*** Opening of Stored data ***
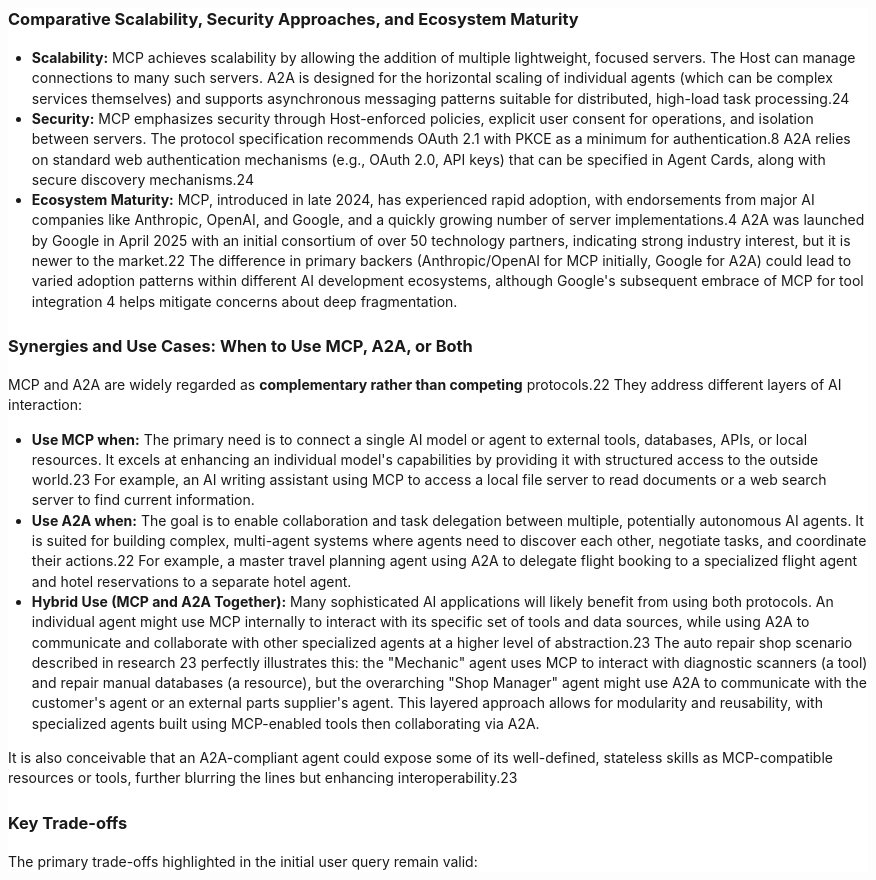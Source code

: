 ### **Comparative Scalability, Security Approaches, and Ecosystem Maturity**

* **Scalability:** MCP achieves scalability by allowing the addition of multiple lightweight, focused servers. The Host can manage connections to many such servers. A2A is designed for the horizontal scaling of individual agents (which can be complex services themselves) and supports asynchronous messaging patterns suitable for distributed, high-load task processing.24  
* **Security:** MCP emphasizes security through Host-enforced policies, explicit user consent for operations, and isolation between servers. The protocol specification recommends OAuth 2.1 with PKCE as a minimum for authentication.8 A2A relies on standard web authentication mechanisms (e.g., OAuth 2.0, API keys) that can be specified in Agent Cards, along with secure discovery mechanisms.24  
* **Ecosystem Maturity:** MCP, introduced in late 2024, has experienced rapid adoption, with endorsements from major AI companies like Anthropic, OpenAI, and Google, and a quickly growing number of server implementations.4 A2A was launched by Google in April 2025 with an initial consortium of over 50 technology partners, indicating strong industry interest, but it is newer to the market.22 The difference in primary backers (Anthropic/OpenAI for MCP initially, Google for A2A) could lead to varied adoption patterns within different AI development ecosystems, although Google's subsequent embrace of MCP for tool integration 4 helps mitigate concerns about deep fragmentation.

### **Synergies and Use Cases: When to Use MCP, A2A, or Both**

MCP and A2A are widely regarded as **complementary rather than competing** protocols.22 They address different layers of AI interaction:

* **Use MCP when:** The primary need is to connect a single AI model or agent to external tools, databases, APIs, or local resources. It excels at enhancing an individual model's capabilities by providing it with structured access to the outside world.23 For example, an AI writing assistant using MCP to access a local file server to read documents or a web search server to find current information.  
* **Use A2A when:** The goal is to enable collaboration and task delegation between multiple, potentially autonomous AI agents. It is suited for building complex, multi-agent systems where agents need to discover each other, negotiate tasks, and coordinate their actions.22 For example, a master travel planning agent using A2A to delegate flight booking to a specialized flight agent and hotel reservations to a separate hotel agent.  
* **Hybrid Use (MCP and A2A Together):** Many sophisticated AI applications will likely benefit from using both protocols. An individual agent might use MCP internally to interact with its specific set of tools and data sources, while using A2A to communicate and collaborate with other specialized agents at a higher level of abstraction.23 The auto repair shop scenario described in research 23 perfectly illustrates this: the "Mechanic" agent uses MCP to interact with diagnostic scanners (a tool) and repair manual databases (a resource), but the overarching "Shop Manager" agent might use A2A to communicate with the customer's agent or an external parts supplier's agent. This layered approach allows for modularity and reusability, with specialized agents built using MCP-enabled tools then collaborating via A2A.

It is also conceivable that an A2A-compliant agent could expose some of its well-defined, stateless skills as MCP-compatible resources or tools, further blurring the lines but enhancing interoperability.23

### **Key Trade-offs**

The primary trade-offs highlighted in the initial user query remain valid:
*** Close of Stored data ***
Work request
Transcribe the records above from the line holding "about deep fragmentation." down to the line holding "separate hotel agent.", inclusive, without adding anything.

Answer section
* **Ecosystem Maturity:** MCP, introduced in late 2024, has experienced rapid adoption, with endorsements from major AI companies like Anthropic, OpenAI, and Google, and a quickly growing number of server implementations.4 A2A was launched by Google in April 2025 with an initial consortium of over 50 technology partners, indicating strong industry interest, but it is newer to the market.22 The difference in primary backers (Anthropic/OpenAI for MCP initially, Google for A2A) could lead to varied adoption patterns within different AI development ecosystems, although Google's subsequent embrace of MCP for tool integration 4 helps mitigate concerns about deep fragmentation.

### **Synergies and Use Cases: When to Use MCP, A2A, or Both**

MCP and A2A are widely regarded as **complementary rather than competing** protocols.22 They address different layers of AI interaction:

* **Use MCP when:** The primary need is to connect a single AI model or agent to external tools, databases, APIs, or local resources. It excels at enhancing an individual model's capabilities by providing it with structured access to the outside world.23 For example, an AI writing assistant using MCP to access a local file server to read documents or a web search server to find current information.  
* **Use A2A when:** The goal is to enable collaboration and task delegation between multiple, potentially autonomous AI agents. It is suited for building complex, multi-agent systems where agents need to discover each other, negotiate tasks, and coordinate their actions.22 For example, a master travel planning agent using A2A to delegate flight booking to a specialized flight agent and hotel reservations to a separate hotel agent.  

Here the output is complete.